Even if epidemic data are available, the small number of models parameterized from such data might also reflect statistical difficulties brought about by censorship in the data—some processes cannot be observed, and many influenza infections are not virologically confirmed, have indistinguishable symptoms, or are asymptomatic. Such censoring combines with non-independence between observations to prevent the use of standard statistical techniques. While such difficulties can be overcome, for instance using maximum likelihood estimation methods , particle filtering  or other likelihood-based computational methods  (Table 3), these require at least some mastery of modern statistical techniques and may be computationally intensive. For instance, Bayesian methods that use MCMC algorithms or approximate Bayesian computation methods can be particularly powerful and flexible tools (Table 2) . These methods allow the merging of prior knowledge on the epidemic parameters—such as those derived from datasets described in the literature—with observed data from the outbreak in question. In addition they allow rigorous parameterisation of models of the processes underlying highly censored data . Bayesian computational methods can thus be used as a flexible and powerful way to perform inference on unobserved parameters. Software such as openBUGS  and JAGS  are making the use of MCMC algorithms for model fitting accessible to non-specialists.
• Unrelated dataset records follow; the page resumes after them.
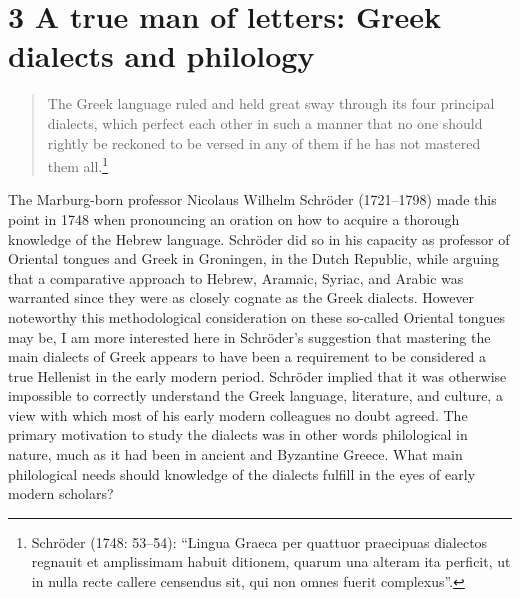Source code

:\documentclass[output=paper]{langsci/langscibook}
\begin{document}
\section{\textsc{3} A true man of letters: Greek dialects and philology}
\hypertarget{Toc19704818}{}\begin{quote}
The Greek language ruled and held great sway through its four principal dialects, which perfect each other in such a manner that no one should rightly be reckoned to be versed in any of them if he has not mastered them all.\footnote{Schröder (1748: 53–54): “Lingua Graeca per quattuor praecipuas dialectos regnauit et amplissimam habuit ditionem, quarum una alteram ita perficit, ut in nulla recte callere censendus sit, qui non omnes fuerit complexus”.}
\end{quote}

The Marburg-born professor Nicolaus Wilhelm Schröder (1721–1798) made this point in 1748 when pronouncing an oration on how to acquire a thorough knowledge of the Hebrew language. Schröder did so in his capacity as professor of Oriental tongues and Greek in Groningen, in the Dutch Republic, while arguing that a comparative approach to Hebrew, Aramaic, Syriac, and Arabic was warranted since they were as closely cognate as the Greek dialects. However noteworthy this methodological consideration on these so-called Oriental tongues may be, I am more interested here in Schröder’s suggestion that mastering the main dialects of Greek appears to have been a requirement to be considered a true Hellenist in the early modern period. Schröder implied that it was otherwise impossible to correctly understand the Greek language, literature, and culture, a view with which most of his early modern colleagues no doubt agreed. The primary motivation to study the dialects was in other words philological in nature, much as it had been in ancient and Byzantine Greece. What main philological needs should knowledge of the dialects fulfill in the eyes of early modern scholars?
\end{document}
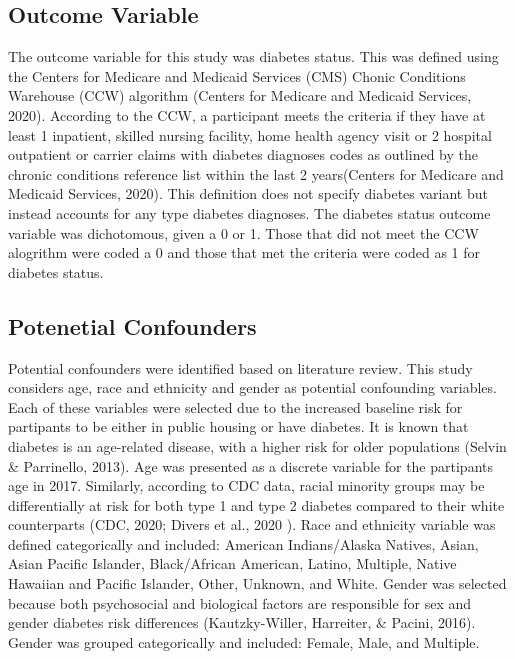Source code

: \documentclass [11pt, proquest] {uwthesis}[2015/03/03]
\begin{document}
\subsection{Outcome Variable}\label{outcome-variable}

The outcome variable for this study was diabetes status. This was
defined using the Centers for Medicare and Medicaid Services (CMS)
Chonic Conditions Warehouse (CCW) algorithm (Centers for Medicare and
Medicaid Services, 2020). According to the CCW, a participant meets the
criteria if they have at least 1 inpatient, skilled nursing facility,
home health agency visit or 2 hospital outpatient or carrier claims with
diabetes diagnoses codes as outlined by the chronic conditions reference
list within the last 2 years(Centers for Medicare and Medicaid Services,
2020). This definition does not specify diabetes variant but instead
accounts for any type diabetes diagnoses. The diabetes status outcome
variable was dichotomous, given a 0 or 1. Those that did not meet the
CCW alogrithm were coded a 0 and those that met the criteria were coded
as 1 for diabetes status.

\subsection{Potenetial Confounders}\label{potenetial-confounders}

Potential confounders were identified based on literature review. This
study considers age, race and ethnicity and gender as potential
confounding variables. Each of these variables were selected due to the
increased baseline risk for partipants to be either in public housing or
have diabetes. It is known that diabetes is an age-related disease, with
a higher risk for older populations (Selvin \& Parrinello, 2013). Age
was presented as a discrete variable for the partipants age in 2017.
Similarly, according to CDC data, racial minority groups may be
differentially at risk for both type 1 and type 2 diabetes compared to
their white counterparts (CDC, 2020; Divers et al., 2020 ). Race and
ethnicity variable was defined categorically and included: American
Indians/Alaska Natives, Asian, Asian Pacific Islander, Black/African
American, Latino, Multiple, Native Hawaiian and Pacific Islander, Other,
Unknown, and White. Gender was selected because both psychosocial and
biological factors are responsible for sex and gender diabetes risk
differences (Kautzky-Willer, Harreiter, \& Pacini, 2016). Gender was
grouped categorically and included: Female, Male, and Multiple.
\end{document}
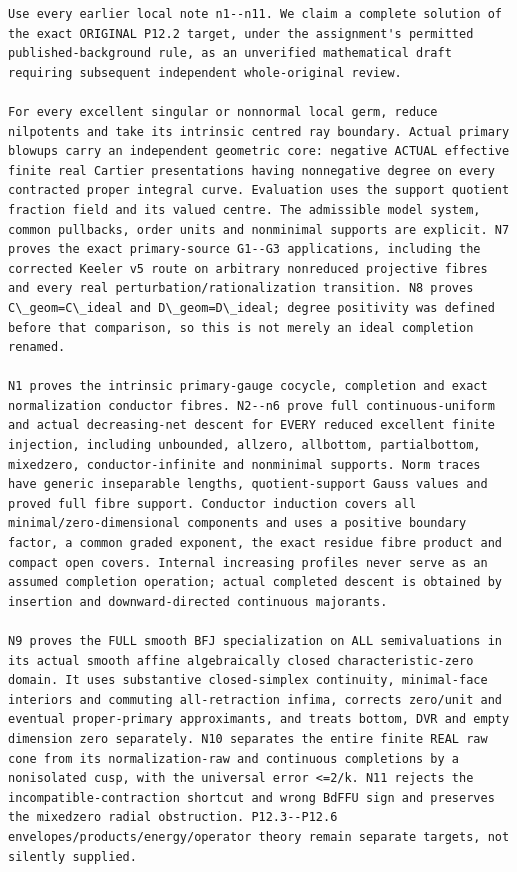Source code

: \documentclass[11pt]{article}
\begin{document}
\begin{Verbatim}[fontsize=\tiny,breaklines=true,breakanywhere=true]
Use every earlier local note n1--n11. We claim a complete solution of the exact ORIGINAL P12.2 target, under the assignment's permitted published-background rule, as an unverified mathematical draft requiring subsequent independent whole-original review.

For every excellent singular or nonnormal local germ, reduce nilpotents and take its intrinsic centred ray boundary. Actual primary blowups carry an independent geometric core: negative ACTUAL effective finite real Cartier presentations having nonnegative degree on every contracted proper integral curve. Evaluation uses the support quotient fraction field and its valued centre. The admissible model system, common pullbacks, order units and nonminimal supports are explicit. N7 proves the exact primary-source G1--G3 applications, including the corrected Keeler v5 route on arbitrary nonreduced projective fibres and every real perturbation/rationalization transition. N8 proves C\_geom=C\_ideal and D\_geom=D\_ideal; degree positivity was defined before that comparison, so this is not merely an ideal completion renamed.

N1 proves the intrinsic primary-gauge cocycle, completion and exact normalization conductor fibres. N2--n6 prove full continuous-uniform and actual decreasing-net descent for EVERY reduced excellent finite injection, including unbounded, allzero, allbottom, partialbottom, mixedzero, conductor-infinite and nonminimal supports. Norm traces have generic inseparable lengths, quotient-support Gauss values and proved full fibre support. Conductor induction covers all minimal/zero-dimensional components and uses a positive boundary factor, a common graded exponent, the exact residue fibre product and compact open covers. Internal increasing profiles never serve as an assumed completion operation; actual completed descent is obtained by insertion and downward-directed continuous majorants.

N9 proves the FULL smooth BFJ specialization on ALL semivaluations in its actual smooth affine algebraically closed characteristic-zero domain. It uses substantive closed-simplex continuity, minimal-face interiors and commuting all-retraction infima, corrects zero/unit and eventual proper-primary approximants, and treats bottom, DVR and empty dimension zero separately. N10 separates the entire finite REAL raw cone from its normalization-raw and continuous completions by a nonisolated cusp, with the universal error <=2/k. N11 rejects the incompatible-contraction shortcut and wrong BdFFU sign and preserves the mixedzero radial obstruction. P12.3--P12.6 envelopes/products/energy/operator theory remain separate targets, not silently supplied.


\end{Verbatim}
\end{document}
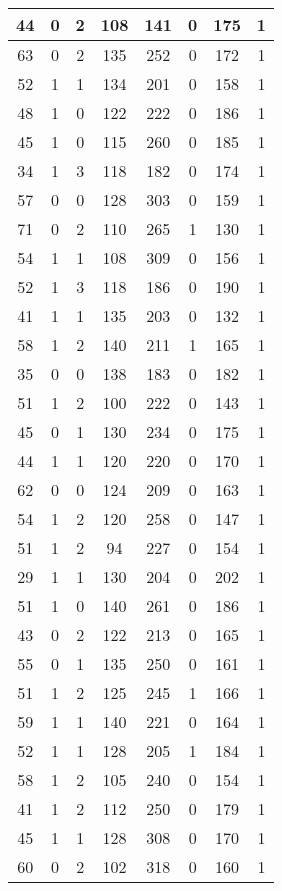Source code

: \documentclass{article}
\begin{document}
\begin{longtable}{|c|c|c|c|c|c|c|c|}
44 & 0 & 2 & 108 & 141 & 0 & 175 & 1 \\ \hline
63 & 0 & 2 & 135 & 252 & 0 & 172 & 1 \\ \hline
52 & 1 & 1 & 134 & 201 & 0 & 158 & 1 \\ \hline
48 & 1 & 0 & 122 & 222 & 0 & 186 & 1 \\ \hline
45 & 1 & 0 & 115 & 260 & 0 & 185 & 1 \\ \hline
34 & 1 & 3 & 118 & 182 & 0 & 174 & 1 \\ \hline
57 & 0 & 0 & 128 & 303 & 0 & 159 & 1 \\ \hline
71 & 0 & 2 & 110 & 265 & 1 & 130 & 1 \\ \hline
54 & 1 & 1 & 108 & 309 & 0 & 156 & 1 \\ \hline
52 & 1 & 3 & 118 & 186 & 0 & 190 & 1 \\ \hline
41 & 1 & 1 & 135 & 203 & 0 & 132 & 1 \\ \hline
58 & 1 & 2 & 140 & 211 & 1 & 165 & 1 \\ \hline
35 & 0 & 0 & 138 & 183 & 0 & 182 & 1 \\ \hline
51 & 1 & 2 & 100 & 222 & 0 & 143 & 1 \\ \hline
45 & 0 & 1 & 130 & 234 & 0 & 175 & 1 \\ \hline
44 & 1 & 1 & 120 & 220 & 0 & 170 & 1 \\ \hline
62 & 0 & 0 & 124 & 209 & 0 & 163 & 1 \\ \hline
54 & 1 & 2 & 120 & 258 & 0 & 147 & 1 \\ \hline
51 & 1 & 2 & 94 & 227 & 0 & 154 & 1 \\ \hline
29 & 1 & 1 & 130 & 204 & 0 & 202 & 1 \\ \hline
51 & 1 & 0 & 140 & 261 & 0 & 186 & 1 \\ \hline
43 & 0 & 2 & 122 & 213 & 0 & 165 & 1 \\ \hline
55 & 0 & 1 & 135 & 250 & 0 & 161 & 1 \\ \hline
51 & 1 & 2 & 125 & 245 & 1 & 166 & 1 \\ \hline
59 & 1 & 1 & 140 & 221 & 0 & 164 & 1 \\ \hline
52 & 1 & 1 & 128 & 205 & 1 & 184 & 1 \\ \hline
58 & 1 & 2 & 105 & 240 & 0 & 154 & 1 \\ \hline
41 & 1 & 2 & 112 & 250 & 0 & 179 & 1 \\ \hline
45 & 1 & 1 & 128 & 308 & 0 & 170 & 1 \\ \hline
60 & 0 & 2 & 102 & 318 & 0 & 160 & 1 \\ \hline

\end{longtable}
\end{document}

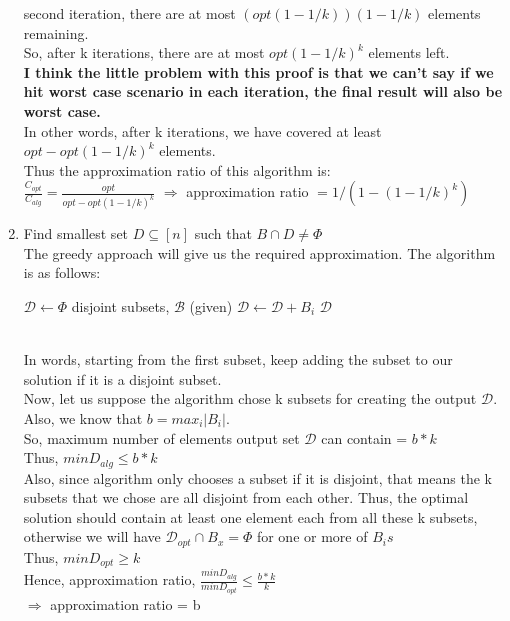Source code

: \documentclass[11pt]{article}
\begin{document}
\begin{enumerate}
second iteration, there are at most $(opt(1 - 1/k))(1 - 1/k)$ elements remaining. \\
So, after k iterations, there are at most $opt(1 - 1/k)^k$ elements left. \\
{\bf I think the little problem with this proof is that we can't say if we hit worst case scenario in each iteration, the final result will also be worst case.} \\
In other words, after k iterations, we have covered at least $opt - opt(1 - 1/k)^k$ elements. \\
Thus the approximation ratio of this algorithm is: \\
$\frac{C_{opt}}{C_{alg}} = \frac{opt}{opt - opt(1- 1/k)^k} $
$\Longrightarrow$ approximation ratio $= 1/(1 - (1 - 1/k)^k)$

    \item Find smallest set $D \subseteq [n]$ such that $B \cap D \neq \Phi $ \\
    The greedy approach will give us the required approximation. The algorithm is as follows:   
    \begin{algorithm}
  \begin{algorithmic}
      \State $\mathcal{D} \leftarrow \Phi$
      \State disjoint subsets, $\mathcal{B}$ (given)
            \State $\mathcal{D} \leftarrow \mathcal{D} + B_i$
         \EndIf
        \EndFor
      \State \Return $\mathcal{D}$
    \EndFunction
  \end{algorithmic}
\end{algorithm}\\
In words, starting from the first subset, keep adding the subset to our solution if it is a disjoint subset. \\
Now, let us suppose the algorithm chose k subsets for creating the output $\mathcal{D}$. Also, we know that $b = max_i |B_i|$. \\
So, maximum number of elements output set $\mathcal{D}$ can contain = $b*k$\\
Thus, $minD_{alg} \leq b*k$ \\
Also, since algorithm only chooses a subset if it is disjoint, that means the k subsets that we chose are all disjoint from each other. 
Thus, the optimal solution should contain at least one element each from all these k subsets, otherwise we will have $\mathcal{D}_{opt} 
\cap B_x = \Phi$ for one or more of $B_i s$\\
Thus, $minD_{opt} \geq k$ \\
Hence, approximation ratio, $\frac{minD_{alg}}{minD_{opt}} \leq \frac{b*k}{k}$ \\
$\Longrightarrow$ approximation ratio = b
\end{enumerate}
\end{document}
Parameterization becomes more difficult for large-scale simulation models like ABMs not only because ABMs present many more parameters to be fitted but also because they make it harder to derive an explicit likelihood function making impossible the use of MCMC in Bayesian computational methods or maximum likelihood estimation methods. One promising techniques that does not require full, explicit likelihood functions, and that is used in statistical ecology and DNA sequencing, is one potential solution: sequential importance sampling . Sequential importance sampling, particle filtering or the sequential Monte Carlo method can be performed using the R package POMP .
Implications for CCPV protocol
Reporting the combination of data used for parameterization would allow model users to evaluate the reliability of the models, reduce the risk of model overfitting and allow assessing the adequacy of the parameter for a specific setting (Table 3 “model parameterization”). Sensitivity and uncertainty analysis are other ways to evaluate the influence of individual parameters and their uncertainty range on model predictions (Table 2). They can be used to direct data collection efforts and should ideally be reported (Table 3 “sensitivity and uncertainty analysis”).